The COVID-19 vaccine has arrived. Here’s what you need to know.

January 08, 2021
vaccine injection African American female patient
By Regence

Nurse Sandra Lindsay made history as the first American to receive the COVID-19 vaccine on Dec. 14, 2020, marking a critical turning point in a pandemic that has claimed more than 361,000 American lives.

Since then, the federal government has distributed roughly 20 million initial doses of the FDA-approved vaccines from Pfizer-BioNTech and Moderna across all states and U.S. territories. As vaccination efforts continue to ramp up, we asked Regence medical experts to weigh in and share what you need to know about the COVID-19 vaccines.

Vaccines tested on thousands before approved for distribution

All vaccines must undergo rigorous clinical trials with thousands of people to thoroughly test safety and effectiveness prior to scientific approval and government distribution. Both the Pfizer-BioNTech and Moderna vaccines are 95% effective at preventing mild and severe symptoms of COVID-19.

“Both vaccines have a similar mechanism to produce immunity against COVID-19, and use a fragment of mRNA from the virus that is read by our own cells to express a unique protein,” says Regence Medical Director Dr. Amy Khan, an epidemiologist. “This stimulates an immune response, including the production of antibodies against the viral protein.”

You cannot get COVID-19 from the vaccines because they do not contain any live virus or infectious material.

The vaccine will be distributed in phases, as determined by states

The approved COVID-19 vaccines are rolling out in phases based on state and federal guidance, giving priorities to those most at-risk—including health care professionals, front line workers, and residents of long-term care facilities. At this time, the general public can expect to receive the vaccine as early as late spring of 2021. Vaccines and vaccine administration will be provided at no cost to Regence health plan members.

“This phased approach is in place to give priority to those who are most at-risk of contracting the virus,” says Regence Medical Director Dr. Jim Polo. “While the distribution of the vaccine may seem slow and very limited right now, it will increase over time and be made available to everyone.” 

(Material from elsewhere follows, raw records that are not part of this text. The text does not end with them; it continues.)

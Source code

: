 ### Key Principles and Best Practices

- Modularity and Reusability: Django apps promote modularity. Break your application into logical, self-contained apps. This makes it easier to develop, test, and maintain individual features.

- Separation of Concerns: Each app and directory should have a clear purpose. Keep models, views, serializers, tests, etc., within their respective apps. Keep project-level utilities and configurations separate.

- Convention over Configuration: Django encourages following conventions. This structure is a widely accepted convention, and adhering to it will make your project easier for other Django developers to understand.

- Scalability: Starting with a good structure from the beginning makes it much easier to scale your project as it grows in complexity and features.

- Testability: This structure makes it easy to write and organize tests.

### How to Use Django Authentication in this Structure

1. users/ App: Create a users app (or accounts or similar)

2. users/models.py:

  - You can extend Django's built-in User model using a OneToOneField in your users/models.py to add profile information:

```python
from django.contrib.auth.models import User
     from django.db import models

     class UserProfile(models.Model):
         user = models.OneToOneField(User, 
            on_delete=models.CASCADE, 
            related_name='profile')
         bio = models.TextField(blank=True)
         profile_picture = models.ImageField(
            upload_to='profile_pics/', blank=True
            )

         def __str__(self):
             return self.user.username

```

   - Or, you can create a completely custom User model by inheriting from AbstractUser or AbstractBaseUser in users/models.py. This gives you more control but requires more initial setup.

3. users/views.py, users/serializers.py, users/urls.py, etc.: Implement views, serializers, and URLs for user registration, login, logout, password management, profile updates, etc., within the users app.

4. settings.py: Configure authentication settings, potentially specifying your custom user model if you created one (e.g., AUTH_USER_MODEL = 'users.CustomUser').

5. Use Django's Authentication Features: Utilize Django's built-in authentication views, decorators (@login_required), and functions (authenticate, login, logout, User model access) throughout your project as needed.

Check in with your state health department, or your doctor or pharmacist, if you have questions about when you can expect to be eligible for the vaccine. Some states have online tools that help you understand when you’re eligible and give you options for email or text messages when it’s your time. Visit your state’s health department website for the most up-to-date information about vaccine prioritization and distribution in your community.

The CDC provides these resources to learn more about the COVID-19 vaccine:

To learn more about the status of the vaccines in development, visit the New York Times vaccine tracker, the FDA or the CDC.

While you’re waiting, it’s a good time to make sure your other immunizations, like flu shots, are up to date. Many pharmacists are now able to give immunization shots, so you don’t even have to go to a doctor’s office. And most immunizations are covered with no out-of-pocket costs.

Regence members can review their health plan benefits by signing in to regence.com, or by calling Regence Customer Service using the phone number on the back of their member ID card. Creating an online member account only takes a few minutes—visit regence.com/member/registration. Or download the Regence app to access your member ID card and benefits on the go.

Most people don’t suffer side effects worse than a sore arm

So far, side effects are minimal. People who have received the COVID-19 vaccine report pain or swelling at the injection site, fatigue, headache, muscle pain, chills or fever that disappear within a matter of hours or days, but Dr. Khan says that this is nothing to worry about.

“If you experience mild effects from a vaccine, it’s actually a good thing. In this case, it shows your body is building antibodies against COVID-19.”

If you have allergies or are immunocompromised, experts recommend you talk with your doctor before getting vaccinated to make sure the proper safety protocols are in place. You may be asked to stay 30 minutes after your vaccination for monitoring; persons with a history of severe allergic reaction to any ingredient in the mRNA COVID-19 vaccine should not take the vaccine.

If you have questions about the vaccine, seek information from trusted sources

False claims about the COVID-19 vaccine have spread rapidly across social media, so check your information sources. This video offers simple ways you can check your sources.

“The Centers for Disease Control and Prevention (CDC) and your state health department should be your go-to resources for any questions related to the vaccine,” says Regence’s Senior Executive Medical Director Dr. Drew Oliveira. “Talk to your doctor or pharmacist if you have more questions or concerns about the vaccine.”

The vaccine is just one important tool to put an end to the pandemic

Even after being vaccinated, it’s important to continue the safety practices we’ve all become accustomed to, especially as new virus strains emerge.

“Over the next few months, we urge everyone to continue to be diligent about safety by wearing a mask, washing hands, staying physically distant and avoiding crowded spaces until the majority of us get vaccinated,” says Oliveira. “We must all do our part to quell this pandemic.”